::: Entries provided
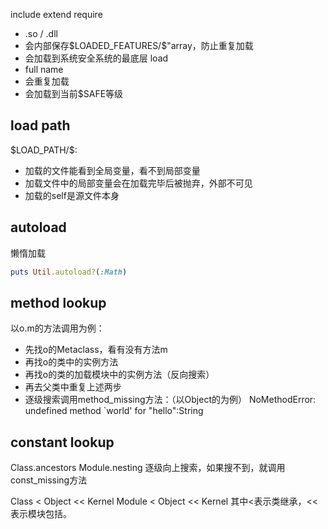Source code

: include
extend
require
- .so / .dll
- 会内部保存\$LOADED_FEATURES/\$"array，防止重复加载
- 会加载到系统安全系统的最底层
load
- full name
- 会重复加载
- 会加载到当前$SAFE等级
## load path
\$LOAD_PATH/$:
- 加载的文件能看到全局变量，看不到局部变量
- 加载文件中的局部变量会在加载完毕后被抛弃，外部不可见
- 加载的self是源文件本身

## autoload
懒惰加载
```ruby
puts Util.autoload?(:Math)
```

## method lookup
以o.m的方法调用为例：
- 先找o的Metaclass，看有没有方法m
- 再找o的类中的实例方法
- 再找o的类的加载模块中的实例方法（反向搜索）
- 再去父类中重复上述两步
- 逐级搜索调用method_missing方法：（以Object的为例）
  NoMethodError: undefined method `world' for "hello":String

## constant lookup
Class.ancestors
Module.nesting
逐级向上搜索，如果搜不到，就调用const_missing方法

Class < Object << Kernel
Module < Object << Kernel
其中<表示类继承，<<表示模块包括。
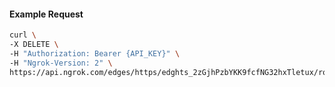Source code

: <!-- Code generated for API Clients. DO NOT EDIT. -->

#### Example Request

```bash
curl \
-X DELETE \
-H "Authorization: Bearer {API_KEY}" \
-H "Ngrok-Version: 2" \
https://api.ngrok.com/edges/https/edghts_2zGjhPzbYKK9fcfNG32hxTletux/routes/edghtsrt_2zGjhOjLmMlpolcLRNkZlZsNCkD/saml
```
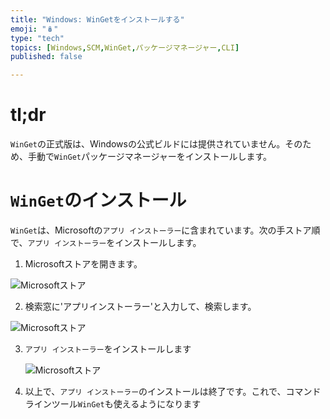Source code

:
 ```yaml
---
title: "Windows: WinGetをインストールする"
emoji: "🪆"
type: "tech"
topics: [Windows,SCM,WinGet,パッケージマネージャー,CLI]
published: false

---
```


# tl;dr

``WinGet``の正式版は、Windowsの公式ビルドには提供されていません。そのため、手動で``WinGet``パッケージマネージャーをインストールします。

# ``WinGet``のインストール

``WinGet``は、Microsoftの``アプリ インストーラー``に含まれています。次の手ストア順で、``アプリ インストーラー``をインストールします。

1.  Microsoftストアを開きます。

   ![Microsoftストア](https://i.imgur.com/A2IURwg.jpg)



2.  検索窓に'アプリインストーラー'と入力して、検索します。

   ![Microsoftストア](https://i.imgur.com/EYErtsw.jpg)



3. ``アプリ インストーラー``をインストールします

   ![Microsoftストア](https://i.imgur.com/VJOOa95.jpg)



4. 以上で、``アプリ インストーラー``のインストールは終了です。これで、コマンドラインツール``WinGet``も使えるようになります




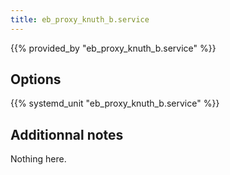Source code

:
 ```yaml
---
title: eb_proxy_knuth_b.service
---
```


{{% provided_by "eb_proxy_knuth_b.service" %}}

## Options

{{% systemd_unit "eb_proxy_knuth_b.service" %}}

## Additionnal notes

Nothing here.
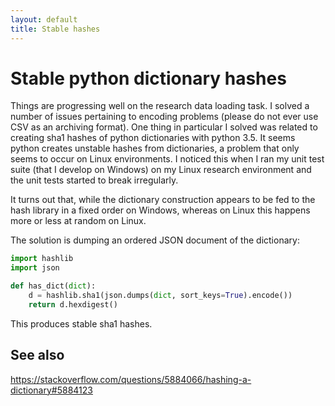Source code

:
 ```yaml
---
layout: default
title: Stable hashes
---
```


# Stable python dictionary hashes

Things are progressing well on the research data loading task. I solved a number of issues pertaining to encoding problems (please do not ever use CSV as an archiving format). One thing in particular I solved was related to creating sha1 hashes of python dictionaries with python 3.5. It seems python creates unstable hashes from dictionaries, a problem that only seems to occur on Linux environments. I noticed this when I ran my unit test suite (that I develop on Windows) on my Linux research environment and the unit tests started to break irregularly.
 
 It turns out that, while the dictionary construction appears to be fed to the hash library in a fixed order on Windows, whereas on Linux this happens more or less at random on Linux. 
 
 The solution is dumping an ordered JSON document of the dictionary:
 ```python
 import hashlib
 import json

 def has_dict(dict):
     d = hashlib.sha1(json.dumps(dict, sort_keys=True).encode())
     return d.hexdigest()
```

This produces stable sha1 hashes.

## See also
https://stackoverflow.com/questions/5884066/hashing-a-dictionary#5884123

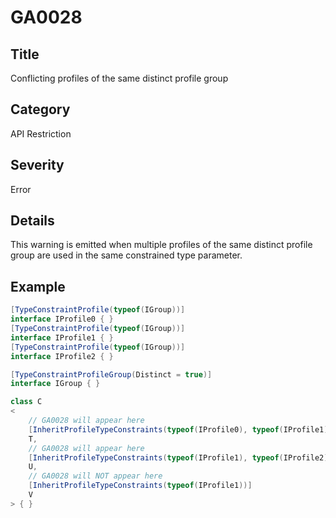 # GA0028

## Title
Conflicting profiles of the same distinct profile group

## Category
API Restriction

## Severity
Error

## Details
This warning is emitted when multiple profiles of the same distinct profile group are used in the same constrained type parameter.

## Example
```csharp
[TypeConstraintProfile(typeof(IGroup))]
interface IProfile0 { }
[TypeConstraintProfile(typeof(IGroup))]
interface IProfile1 { }
[TypeConstraintProfile(typeof(IGroup))]
interface IProfile2 { }

[TypeConstraintProfileGroup(Distinct = true)]
interface IGroup { }

class C
<
    // GA0028 will appear here
    [InheritProfileTypeConstraints(typeof(IProfile0), typeof(IProfile1))]
    T,
    // GA0028 will appear here
    [InheritProfileTypeConstraints(typeof(IProfile1), typeof(IProfile2))]
    U,
    // GA0028 will NOT appear here
    [InheritProfileTypeConstraints(typeof(IProfile1))]
    V
> { }
```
::::::
**Activity**
Go through the lines above. Select every one that has the string "when".

**Reply to the exercise**
Things are progressing well on the research data loading task. I solved a number of issues pertaining to encoding problems (please do not ever use CSV as an archiving format). One thing in particular I solved was related to creating sha1 hashes of python dictionaries with python 3.5. It seems python creates unstable hashes from dictionaries, a problem that only seems to occur on Linux environments. I noticed this when I ran my unit test suite (that I develop on Windows) on my Linux research environment and the unit tests started to break irregularly.
This warning is emitted when multiple profiles of the same distinct profile group are used in the same constrained type parameter.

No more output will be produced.